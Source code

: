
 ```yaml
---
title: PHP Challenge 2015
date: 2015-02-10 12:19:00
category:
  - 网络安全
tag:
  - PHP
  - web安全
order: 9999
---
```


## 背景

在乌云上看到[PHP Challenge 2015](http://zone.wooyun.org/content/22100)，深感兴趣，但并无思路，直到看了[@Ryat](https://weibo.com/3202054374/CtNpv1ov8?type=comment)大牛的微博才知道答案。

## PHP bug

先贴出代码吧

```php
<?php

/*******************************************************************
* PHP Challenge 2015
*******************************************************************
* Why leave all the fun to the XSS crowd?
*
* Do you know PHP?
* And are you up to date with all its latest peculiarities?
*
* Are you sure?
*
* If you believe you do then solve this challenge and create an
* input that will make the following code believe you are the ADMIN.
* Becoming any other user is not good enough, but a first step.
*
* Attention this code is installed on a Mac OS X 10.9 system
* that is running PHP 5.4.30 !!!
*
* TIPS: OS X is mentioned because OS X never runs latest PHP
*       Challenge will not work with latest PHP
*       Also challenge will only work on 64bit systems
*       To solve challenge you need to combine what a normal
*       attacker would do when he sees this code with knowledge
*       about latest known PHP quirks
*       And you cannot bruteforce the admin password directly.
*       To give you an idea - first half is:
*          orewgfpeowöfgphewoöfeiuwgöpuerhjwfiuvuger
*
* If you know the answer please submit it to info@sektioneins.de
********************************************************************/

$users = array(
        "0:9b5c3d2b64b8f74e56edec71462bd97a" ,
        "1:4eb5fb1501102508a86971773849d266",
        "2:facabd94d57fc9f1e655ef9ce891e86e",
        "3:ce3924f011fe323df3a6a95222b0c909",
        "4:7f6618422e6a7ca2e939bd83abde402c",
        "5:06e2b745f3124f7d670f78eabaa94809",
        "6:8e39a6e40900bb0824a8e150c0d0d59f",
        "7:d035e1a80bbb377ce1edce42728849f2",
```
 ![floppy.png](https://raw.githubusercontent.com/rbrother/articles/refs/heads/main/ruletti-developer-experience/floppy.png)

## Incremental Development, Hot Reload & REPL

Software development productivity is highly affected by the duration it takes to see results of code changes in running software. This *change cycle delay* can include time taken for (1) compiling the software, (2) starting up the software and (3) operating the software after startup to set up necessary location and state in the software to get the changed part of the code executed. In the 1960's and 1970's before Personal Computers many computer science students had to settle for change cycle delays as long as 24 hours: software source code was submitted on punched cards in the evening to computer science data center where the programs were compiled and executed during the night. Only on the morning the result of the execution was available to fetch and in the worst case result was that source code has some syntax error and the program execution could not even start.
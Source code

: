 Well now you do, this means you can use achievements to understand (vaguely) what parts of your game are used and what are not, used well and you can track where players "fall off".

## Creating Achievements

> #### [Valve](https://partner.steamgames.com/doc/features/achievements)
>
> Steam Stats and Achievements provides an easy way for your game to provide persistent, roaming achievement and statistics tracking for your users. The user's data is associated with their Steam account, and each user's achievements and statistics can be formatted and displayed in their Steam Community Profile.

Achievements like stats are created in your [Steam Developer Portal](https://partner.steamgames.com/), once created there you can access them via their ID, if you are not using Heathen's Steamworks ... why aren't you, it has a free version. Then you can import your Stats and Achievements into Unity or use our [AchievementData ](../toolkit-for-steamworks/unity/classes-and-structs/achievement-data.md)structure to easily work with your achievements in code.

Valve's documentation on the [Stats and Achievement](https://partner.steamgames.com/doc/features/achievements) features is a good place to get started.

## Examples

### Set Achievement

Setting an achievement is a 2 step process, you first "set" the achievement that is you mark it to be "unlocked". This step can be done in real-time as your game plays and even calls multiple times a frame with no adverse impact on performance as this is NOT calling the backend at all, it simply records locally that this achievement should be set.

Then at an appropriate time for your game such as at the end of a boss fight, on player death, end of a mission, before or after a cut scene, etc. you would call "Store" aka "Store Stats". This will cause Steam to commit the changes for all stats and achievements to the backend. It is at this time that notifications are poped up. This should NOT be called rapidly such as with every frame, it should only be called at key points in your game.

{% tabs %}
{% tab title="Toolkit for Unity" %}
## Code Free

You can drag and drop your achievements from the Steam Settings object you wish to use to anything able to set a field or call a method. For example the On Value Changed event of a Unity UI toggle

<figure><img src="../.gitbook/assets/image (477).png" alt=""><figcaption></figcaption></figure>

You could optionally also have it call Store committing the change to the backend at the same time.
------------------------------------------------------------------------
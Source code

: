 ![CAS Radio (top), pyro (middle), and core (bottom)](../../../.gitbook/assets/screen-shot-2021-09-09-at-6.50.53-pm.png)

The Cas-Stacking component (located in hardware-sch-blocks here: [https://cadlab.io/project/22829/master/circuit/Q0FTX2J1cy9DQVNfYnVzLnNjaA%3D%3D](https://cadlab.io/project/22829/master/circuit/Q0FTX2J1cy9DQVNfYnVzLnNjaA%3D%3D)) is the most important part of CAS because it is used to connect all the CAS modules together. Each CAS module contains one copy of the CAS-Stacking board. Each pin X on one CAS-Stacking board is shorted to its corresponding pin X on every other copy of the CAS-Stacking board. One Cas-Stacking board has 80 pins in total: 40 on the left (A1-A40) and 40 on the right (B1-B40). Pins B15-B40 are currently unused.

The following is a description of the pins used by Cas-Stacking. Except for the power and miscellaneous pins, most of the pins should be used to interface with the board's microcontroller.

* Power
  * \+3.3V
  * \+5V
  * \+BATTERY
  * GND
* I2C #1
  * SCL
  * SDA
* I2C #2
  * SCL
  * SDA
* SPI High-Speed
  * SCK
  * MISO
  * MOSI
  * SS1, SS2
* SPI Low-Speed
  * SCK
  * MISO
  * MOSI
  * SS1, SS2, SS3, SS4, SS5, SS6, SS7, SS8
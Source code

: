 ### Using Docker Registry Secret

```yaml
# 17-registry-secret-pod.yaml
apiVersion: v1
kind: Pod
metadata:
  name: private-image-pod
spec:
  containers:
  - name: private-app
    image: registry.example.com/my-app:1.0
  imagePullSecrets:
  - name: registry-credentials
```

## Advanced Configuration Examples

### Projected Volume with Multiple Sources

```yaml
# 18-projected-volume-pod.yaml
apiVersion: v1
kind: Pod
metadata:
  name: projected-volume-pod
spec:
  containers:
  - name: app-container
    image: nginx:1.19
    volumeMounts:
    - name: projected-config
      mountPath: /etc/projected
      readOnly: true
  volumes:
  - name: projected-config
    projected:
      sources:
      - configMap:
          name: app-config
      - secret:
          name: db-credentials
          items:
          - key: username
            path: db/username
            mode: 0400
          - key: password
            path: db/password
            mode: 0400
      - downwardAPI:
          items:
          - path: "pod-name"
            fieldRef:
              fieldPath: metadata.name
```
------------------------------------------------------------------------
### [Required work]
Say how many lines of the material hold the string "features", giving the number alone.

### [Reply]
2